Ridicule en 2005, finaliste en 2002 et en 2000, Ak bars Kazan retrouve son titre de champion de Russie conquis en 1998, et ce n'est que justice au vu de la saison et surtout des extraordinaires play-offs réalisés par l'équipe de Zinetoula Bilialetdinov.

Étoiles du match : *** Alexeï Morozov (Kazan), ** Sergueï Zinoviev (Kazan), * Fred Brathwaite (Kazan).

Compte-rendu signé Bruno Cadène

 

Commentaire d'après-match

Zinetula Bilyaletdinov (entraîneur de Kazan) : "C'est ce qui peut arriver de plus précieux à un entraîneur. Quand une équipe joue de cette manière et obtient ce résultat... Que dire ? Nous sommes champions, c'est suffisant ! Cette équipe parlait la langue de son entraîneur, et pour moi il n'y a rien de plus important dans cette profession. Il n'y a pas plus heureux que moi aujourd'hui. Mon premier championnat avec le Dynamo, je l'avais obtenu deux ans après mon retour d'Amérique. Mais ce titre-là, il vient de loin, à travers des échecs et des moments très difficiles. Plus on me critique, plus je deviens fort. Je n'en travaille que plus. On ne pouvait pas perdre aujourd'hui. Quand nous avons encaissé ce but, j'ai regardé mes joueurs et j'ai vu qu'ils allaient marquer, c'était inévitable. Nous ne sommes pas simplement devenus champions, nous avons joué un hockey de classe."

 

Avangard Omsk - Ak bars Kazan 1-3 (1-0, 0-0, 0-1)
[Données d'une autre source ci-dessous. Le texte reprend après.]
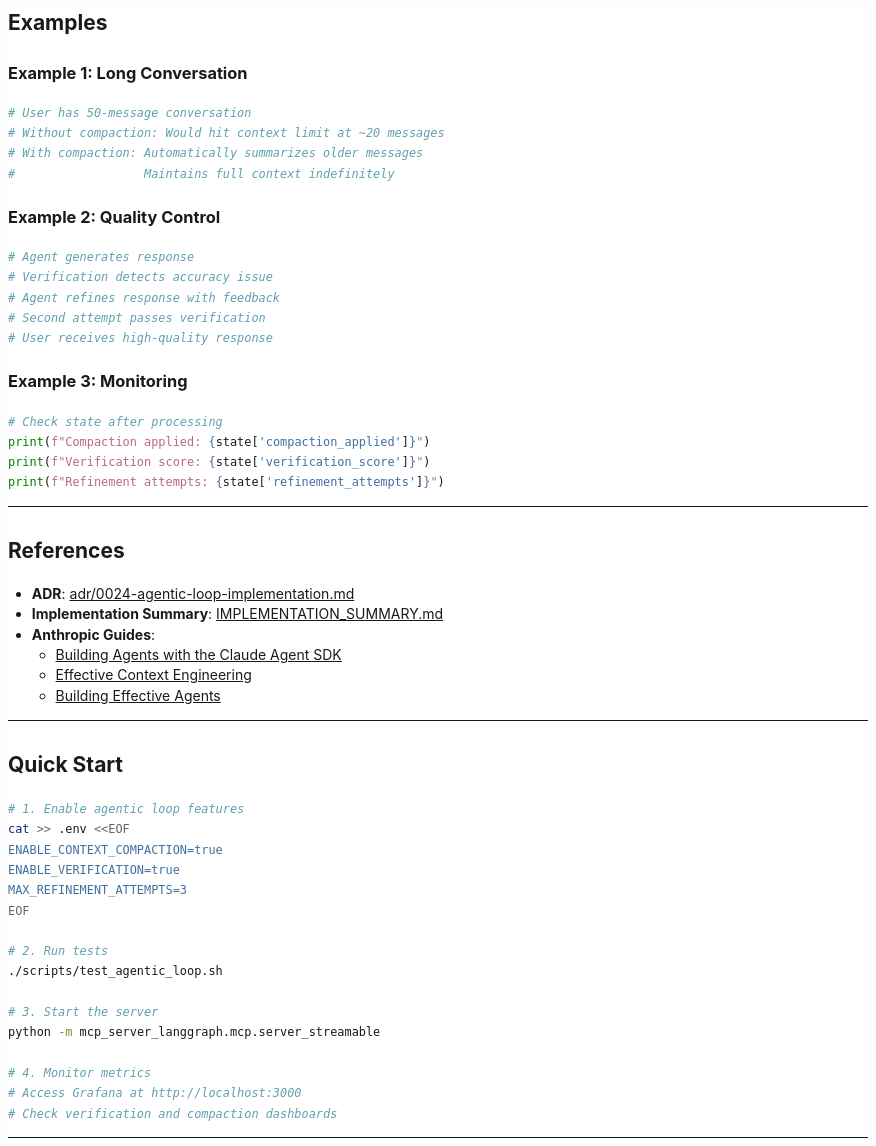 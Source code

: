 
## Examples

### Example 1: Long Conversation
```python
# User has 50-message conversation
# Without compaction: Would hit context limit at ~20 messages
# With compaction: Automatically summarizes older messages
#                  Maintains full context indefinitely
```

### Example 2: Quality Control
```python
# Agent generates response
# Verification detects accuracy issue
# Agent refines response with feedback
# Second attempt passes verification
# User receives high-quality response
```

### Example 3: Monitoring
```python
# Check state after processing
print(f"Compaction applied: {state['compaction_applied']}")
print(f"Verification score: {state['verification_score']}")
print(f"Refinement attempts: {state['refinement_attempts']}")
```

---

## References

- **ADR**: [adr/0024-agentic-loop-implementation.md](../adr/0024-agentic-loop-implementation.md)
- **Implementation Summary**: [IMPLEMENTATION_SUMMARY.md](../IMPLEMENTATION_SUMMARY.md)
- **Anthropic Guides**:
  - [Building Agents with the Claude Agent SDK](https://www.anthropic.com/engineering/building-agents-with-the-claude-agent-sdk)
  - [Effective Context Engineering](https://www.anthropic.com/engineering/effective-context-engineering-for-ai-agents)
  - [Building Effective Agents](https://www.anthropic.com/engineering/building-effective-agents)

---

## Quick Start

```bash
# 1. Enable agentic loop features
cat >> .env <<EOF
ENABLE_CONTEXT_COMPACTION=true
ENABLE_VERIFICATION=true
MAX_REFINEMENT_ATTEMPTS=3
EOF

# 2. Run tests
./scripts/test_agentic_loop.sh

# 3. Start the server
python -m mcp_server_langgraph.mcp.server_streamable

# 4. Monitor metrics
# Access Grafana at http://localhost:3000
# Check verification and compaction dashboards
```

---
Dimanche 16 avril 2006 au complexe sportif Viktor Blinov d'Omsk. 5500 spectateurs.

Arbitrage de M. Poliakov (Moscou) assisté de MM. Anisimov et Kamurkin.

Pénalités : Omsk 20'+10', Kazan 20'.

Tirs : Omsk 28 (12, 6, 10), Kazan 22 (7, 8, 7).

Évolution du score :

1-0 à 10'29" : Kalyuzhny assisté de Ryabykin et Troshchinski (sup. num.)
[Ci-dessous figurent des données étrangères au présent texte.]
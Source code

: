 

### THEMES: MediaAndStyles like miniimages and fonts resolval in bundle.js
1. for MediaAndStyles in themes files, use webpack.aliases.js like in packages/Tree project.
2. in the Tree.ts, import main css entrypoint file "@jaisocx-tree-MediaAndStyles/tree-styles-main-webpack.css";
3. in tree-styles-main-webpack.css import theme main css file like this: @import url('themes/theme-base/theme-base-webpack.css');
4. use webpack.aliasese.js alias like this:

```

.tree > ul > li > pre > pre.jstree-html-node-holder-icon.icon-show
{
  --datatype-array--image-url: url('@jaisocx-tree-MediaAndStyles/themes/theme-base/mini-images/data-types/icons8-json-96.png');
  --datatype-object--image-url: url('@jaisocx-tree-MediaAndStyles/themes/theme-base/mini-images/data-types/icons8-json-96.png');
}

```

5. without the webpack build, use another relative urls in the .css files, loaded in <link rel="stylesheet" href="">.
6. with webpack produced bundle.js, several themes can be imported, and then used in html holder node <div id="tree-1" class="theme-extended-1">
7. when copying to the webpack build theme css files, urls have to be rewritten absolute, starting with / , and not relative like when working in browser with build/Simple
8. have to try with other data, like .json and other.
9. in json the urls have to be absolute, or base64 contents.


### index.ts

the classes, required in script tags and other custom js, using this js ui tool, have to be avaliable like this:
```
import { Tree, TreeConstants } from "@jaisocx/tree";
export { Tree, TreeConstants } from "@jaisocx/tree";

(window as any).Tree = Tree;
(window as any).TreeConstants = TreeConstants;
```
1-1 à 29'37" : Morozov assisté de Proshkin (sup. num.)

1-2 à 34'34" : Zinoviev assisté de Brathwaite et Morozov

1-3 à 43'06" : Stepanov assisté de Tereshchenko

 

Avangard Omsk

Gardien : Norm Maracle (CAN), sorti de sa cage de 58'55" à 60'00".

Défenseurs : Aleksei Troshchinski (KAZ) - Dmitri Ryabykin (c) ; Sergei Gusev - Kirill Koltsov ; Aleksandr Guskov - Nikita Nikitin ; Evgeni Dubrovin - Andrei Sapozhnikov.

Attaquants : Aleksei Kalyuzhny (BLR) - Andrei Nikolishin - Oleg Belkin ; Vaclav Novak (TCH) - Konstantin Gorovikov - Vitali Yachmenev ; Aleksandr Svitov - Anton Kuryanov - Aleksandr Popov ; Nikita Alekseïev - Aleksei Smirnov - Maksim Rybin.

Remplaçant : Boris Tortunov (G).

Ak Bars Kazan

Gardien : Fred Brathwaite (CAN).

Défenseurs : Raymond Giroux (CAN) - Vitali Proshkin ; Ilya Nikulin - Andrei Pervyshin ; Igor Shadilov - Serhyi Klimentiev (UKR) ; Guennadi Razine - Evgeni Ryasenski.

Attaquants : Danis Zaripov - Sergei Zinoviev - Alekseï Morozov (c) ; Aleksandr Stepanov - Aleksei Tereshchenko - Vladimir Vorobiev ; Dmitri Obukhov - Aleksei Badyukov - Dmitri Dudarev ; Enver Lisin - Mikhaïl Yunkov - Aleksei Kosurov.

Remplaçant : Aleksandr Eremenko (G).